Start of RECORDS SUPPLIED

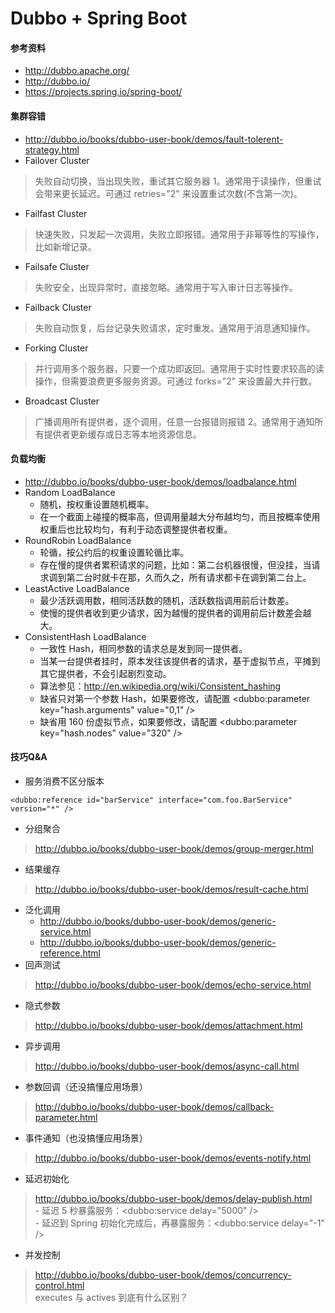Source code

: # Dubbo + Spring Boot

#### 参考资料
- <http://dubbo.apache.org/>
- <http://dubbo.io/>
- <https://projects.spring.io/spring-boot/>

#### 集群容错
- <http://dubbo.io/books/dubbo-user-book/demos/fault-tolerent-strategy.html>
- Failover Cluster
> 失败自动切换，当出现失败，重试其它服务器 1。通常用于读操作，但重试会带来更长延迟。可通过 retries="2" 来设置重试次数(不含第一次)。
- Failfast Cluster
> 快速失败，只发起一次调用，失败立即报错。通常用于非幂等性的写操作，比如新增记录。
- Failsafe Cluster
> 失败安全，出现异常时，直接忽略。通常用于写入审计日志等操作。
- Failback Cluster
> 失败自动恢复，后台记录失败请求，定时重发。通常用于消息通知操作。
- Forking Cluster
> 并行调用多个服务器，只要一个成功即返回。通常用于实时性要求较高的读操作，但需要浪费更多服务资源。可通过 forks="2" 来设置最大并行数。
- Broadcast Cluster
> 广播调用所有提供者，逐个调用，任意一台报错则报错 2。通常用于通知所有提供者更新缓存或日志等本地资源信息。

#### 负载均衡
- <http://dubbo.io/books/dubbo-user-book/demos/loadbalance.html>
- Random LoadBalance
    - 随机，按权重设置随机概率。
    - 在一个截面上碰撞的概率高，但调用量越大分布越均匀，而且按概率使用权重后也比较均匀，有利于动态调整提供者权重。
- RoundRobin LoadBalance
    - 轮循，按公约后的权重设置轮循比率。
    - 存在慢的提供者累积请求的问题，比如：第二台机器很慢，但没挂，当请求调到第二台时就卡在那，久而久之，所有请求都卡在调到第二台上。
- LeastActive LoadBalance
    - 最少活跃调用数，相同活跃数的随机，活跃数指调用前后计数差。
    - 使慢的提供者收到更少请求，因为越慢的提供者的调用前后计数差会越大。
- ConsistentHash LoadBalance
    - 一致性 Hash，相同参数的请求总是发到同一提供者。
    - 当某一台提供者挂时，原本发往该提供者的请求，基于虚拟节点，平摊到其它提供者，不会引起剧烈变动。
    - 算法参见：http://en.wikipedia.org/wiki/Consistent_hashing
    - 缺省只对第一个参数 Hash，如果要修改，请配置 <dubbo:parameter key="hash.arguments" value="0,1" />
    - 缺省用 160 份虚拟节点，如果要修改，请配置 <dubbo:parameter key="hash.nodes" value="320" />
 
#### 技巧Q&A
- 服务消费不区分版本
```
<dubbo:reference id="barService" interface="com.foo.BarService" version="*" />
```
- 分组聚合
> <http://dubbo.io/books/dubbo-user-book/demos/group-merger.html>
- 结果缓存
> <http://dubbo.io/books/dubbo-user-book/demos/result-cache.html>
- 泛化调用
    - <http://dubbo.io/books/dubbo-user-book/demos/generic-service.html>
    - <http://dubbo.io/books/dubbo-user-book/demos/generic-reference.html>
- 回声测试
> <http://dubbo.io/books/dubbo-user-book/demos/echo-service.html>
- 隐式参数
> <http://dubbo.io/books/dubbo-user-book/demos/attachment.html>
- 异步调用
> <http://dubbo.io/books/dubbo-user-book/demos/async-call.html>
- 参数回调（还没搞懂应用场景）
> <http://dubbo.io/books/dubbo-user-book/demos/callback-parameter.html>
- 事件通知（也没搞懂应用场景）
> <http://dubbo.io/books/dubbo-user-book/demos/events-notify.html>
- 延迟初始化
> <http://dubbo.io/books/dubbo-user-book/demos/delay-publish.html>  
    - 延迟 5 秒暴露服务：<dubbo:service delay="5000" />  
    - 延迟到 Spring 初始化完成后，再暴露服务：<dubbo:service delay="-1" />
- 并发控制
> <http://dubbo.io/books/dubbo-user-book/demos/concurrency-control.html>  
> executes 与 actives 到底有什么区别？
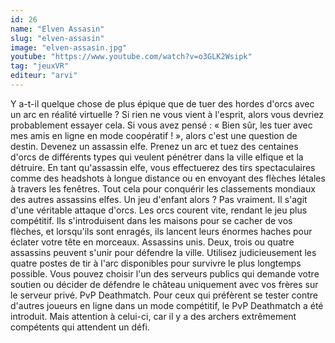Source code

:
 ```yaml
---
id: 26
name: "Elven Assasin"
slug: "elven-assasin"
image: "elven-assasin.jpg"
youtube: "https://www.youtube.com/watch?v=o3GLK2Wsipk"
tag: "jeuxVR"
editeur: "arvi"
---
```


Y a-t-il quelque chose de plus épique que de tuer des hordes d'orcs avec un arc en réalité virtuelle ? Si rien ne vous vient à l'esprit, alors vous devriez probablement essayer cela. Si vous avez pensé : « Bien sûr, les tuer avec mes amis en ligne en mode coopératif ! », alors c'est une question de destin. Devenez un assassin elfe. Prenez un arc et tuez des centaines d'orcs de différents types qui veulent pénétrer dans la ville elfique et la détruire. En tant qu'assassin elfe, vous effectuerez des tirs spectaculaires comme des headshots à longue distance ou en envoyant des flèches létales à travers les fenêtres. Tout cela pour conquérir les classements mondiaux des autres assassins elfes. Un jeu d'enfant alors ? Pas vraiment. Il s'agit d'une véritable attaque d'orcs. Les orcs courent vite, rendant le jeu plus compétitif. Ils s'introduisent dans les maisons pour se cacher de vos flèches, et lorsqu'ils sont enragés, ils lancent leurs énormes haches pour éclater votre tête en morceaux. Assassins unis. Deux, trois ou quatre assassins peuvent s'unir pour défendre la ville. Utilisez judicieusement les quatre postes de tir à l'arc disponibles pour survivre le plus longtemps possible. Vous pouvez choisir l'un des serveurs publics qui demande votre soutien ou décider de défendre le château uniquement avec vos frères sur le serveur privé. PvP Deathmatch. Pour ceux qui préfèrent se tester contre d'autres joueurs en ligne dans un mode compétitif, le PvP Deathmatch a été introduit. Mais attention à celui-ci, car il y a des archers extrêmement compétents qui attendent un défi.




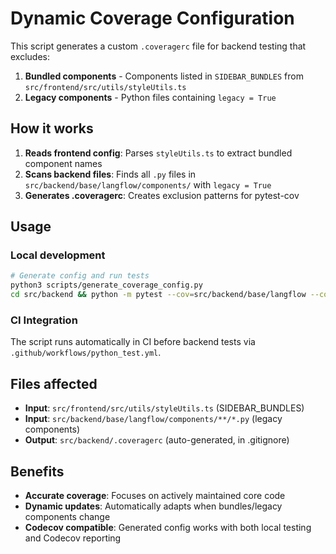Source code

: # Dynamic Coverage Configuration

This script generates a custom `.coveragerc` file for backend testing that excludes:

1. **Bundled components** - Components listed in `SIDEBAR_BUNDLES` from `src/frontend/src/utils/styleUtils.ts`
2. **Legacy components** - Python files containing `legacy = True`

## How it works

1. **Reads frontend config**: Parses `styleUtils.ts` to extract bundled component names
2. **Scans backend files**: Finds all `.py` files in `src/backend/base/langflow/components/` with `legacy = True`
3. **Generates .coveragerc**: Creates exclusion patterns for pytest-cov

## Usage

### Local development
```bash
# Generate config and run tests
python3 scripts/generate_coverage_config.py
cd src/backend && python -m pytest --cov=src/backend/base/langflow --cov-config=.coveragerc
```

### CI Integration
The script runs automatically in CI before backend tests via `.github/workflows/python_test.yml`.

## Files affected

- **Input**: `src/frontend/src/utils/styleUtils.ts` (SIDEBAR_BUNDLES)
- **Input**: `src/backend/base/langflow/components/**/*.py` (legacy components)
- **Output**: `src/backend/.coveragerc` (auto-generated, in .gitignore)

## Benefits

- **Accurate coverage**: Focuses on actively maintained core code
- **Dynamic updates**: Automatically adapts when bundles/legacy components change
- **Codecov compatible**: Generated config works with both local testing and Codecov reporting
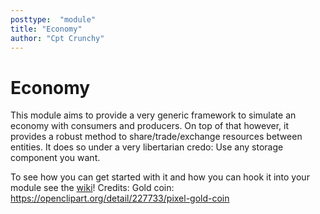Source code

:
 ```yaml
---
posttype:  "module"  
title: "Economy"
author: "Cpt Crunchy"
---
```

# Economy

This module aims to provide a very generic framework to simulate an economy with consumers and producers. On top of that however, it provides a robust method to share/trade/exchange resources between entities. It does so under a very libertarian credo: Use any storage component you want.

To see how you can get started with it and how you can hook it into your module see the [wiki](https://github.com/Terasology/Economy/wiki)! 
Credits:
Gold coin: https://openclipart.org/detail/227733/pixel-gold-coin
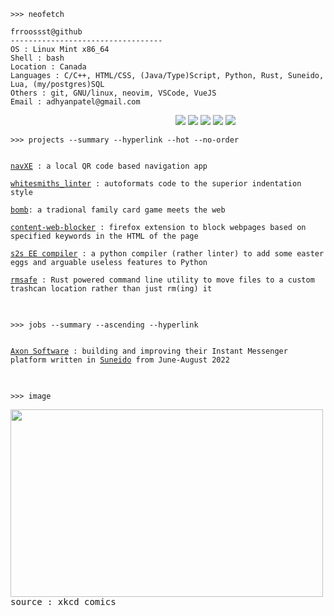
 ```
>>> neofetch
```

```
frroossst@github
----------------------------------
OS : Linux Mint x86_64
Shell : bash
Location : Canada
Languages : C/C++, HTML/CSS, (Java/Type)Script, Python, Rust, Suneido, Lua, (my/postgres)SQL
Others : git, GNU/linux, neovim, VSCode, VueJS
Email : adhyanpatel@gmail.com
```
<p align="left">
  &nbsp; &nbsp; &nbsp; &nbsp; &nbsp;&nbsp;&nbsp;&nbsp;&nbsp;&nbsp;&nbsp;&nbsp;&nbsp;&nbsp;&nbsp;&nbsp;&nbsp;&nbsp;&nbsp;&nbsp;&nbsp;&nbsp;&nbsp;&nbsp;&nbsp;&nbsp;&nbsp;&nbsp;&nbsp;&nbsp;&nbsp;&nbsp;&nbsp;&nbsp;&nbsp;&nbsp;&nbsp;&nbsp;&nbsp;&nbsp;&nbsp;&nbsp;&nbsp;&nbsp;&nbsp;&nbsp;&nbsp;&nbsp;&nbsp;&nbsp;&nbsp;&nbsp;&nbsp;&nbsp;&nbsp;&nbsp;&nbsp;&nbsp;&nbsp;&nbsp;&nbsp;&nbsp;
  <img src="https://singlecolorimage.com/get/F28FAD/25x20" />
  <img src="https://singlecolorimage.com/get/ABE9B3/25x20" />
  <img src="https://singlecolorimage.com/get/B5E8E0/25x20" />
  <img src="https://singlecolorimage.com/get/96CDFB/25x20" />
  <img src="https://singlecolorimage.com/get/89DCEB/25x20" />
</p>

```
>>> projects --summary --hyperlink --hot --no-order
```
<pre>
<code>
<a href="https://github.com/frroossst/navXE">navXE</a> : a local QR code based navigation app

<a href="https://github.com/frroossst/whitesmiths_linter">whitesmiths_linter</a> : autoformats code to the superior indentation style

<a href="https://github.com/frroossst/bombTheCardGame">bomb</a>: a tradional family card game meets the web

<a href="https://github.com/frroossst/webpage_content_blocker">content-web-blocker</a> : firefox extension to block webpages based on specified keywords in the HTML of the page

<a href="https://github.com/frroossst/python_s2s_compiler">s2s EE compiler</a> : a python compiler (rather linter) to add some easter eggs and arguable useless features to Python

<a href="https://github.com/frroossst/saferm">rmsafe</a> : Rust powered command line utility to move files to a custom trashcan location rather than just rm(ing) it

</code>
</pre>

```
>>> jobs --summary --ascending --hyperlink
```
<pre>
<code>
<a href="https://axonsoftware.com/">Axon Software</a> : building and improving their Instant Messenger platform written in <a href="https://suneido.com/">Suneido</a> from June-August 2022

</code>
</pre>

```
>>> image
```
<pre>
<img src="https://imgs.xkcd.com/comics/wisdom_of_the_ancients.png" height="300" width="500">
source : xkcd comics
</pre>

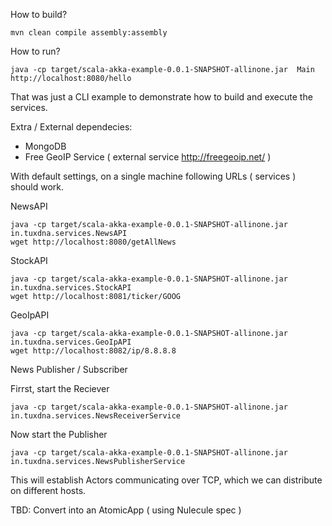 How to build?

```
mvn clean compile assembly:assembly
```

How to run?


```
java -cp target/scala-akka-example-0.0.1-SNAPSHOT-allinone.jar  Main
http://localhost:8080/hello
```

That was just a CLI example to demonstrate how to build and execute the services.


Extra / External dependecies:

 * MongoDB
 * Free GeoIP Service ( external service http://freegeoip.net/ )


With default settings, on a single machine following URLs ( services ) should work.


NewsAPI

```
java -cp target/scala-akka-example-0.0.1-SNAPSHOT-allinone.jar  in.tuxdna.services.NewsAPI
wget http://localhost:8080/getAllNews
```


StockAPI


```
java -cp target/scala-akka-example-0.0.1-SNAPSHOT-allinone.jar  in.tuxdna.services.StockAPI
wget http://localhost:8081/ticker/GOOG
```


GeoIpAPI


```
java -cp target/scala-akka-example-0.0.1-SNAPSHOT-allinone.jar  in.tuxdna.services.GeoIpAPI
wget http://localhost:8082/ip/8.8.8.8
```


News Publisher / Subscriber

Firrst, start the Reciever


```
java -cp target/scala-akka-example-0.0.1-SNAPSHOT-allinone.jar  in.tuxdna.services.NewsReceiverService
```

Now start the Publisher


```
java -cp target/scala-akka-example-0.0.1-SNAPSHOT-allinone.jar  in.tuxdna.services.NewsPublisherService
```

This will establish Actors communicating over TCP, which we can distribute on different hosts.



TBD: Convert into an AtomicApp ( using Nulecule spec )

End of RECORDS SUPPLIED

YOUR ASSIGNMENT:
Across all the entries above, how many lines have the word "projects" in them? Only the number, please.

RESPONSE BELOW:
2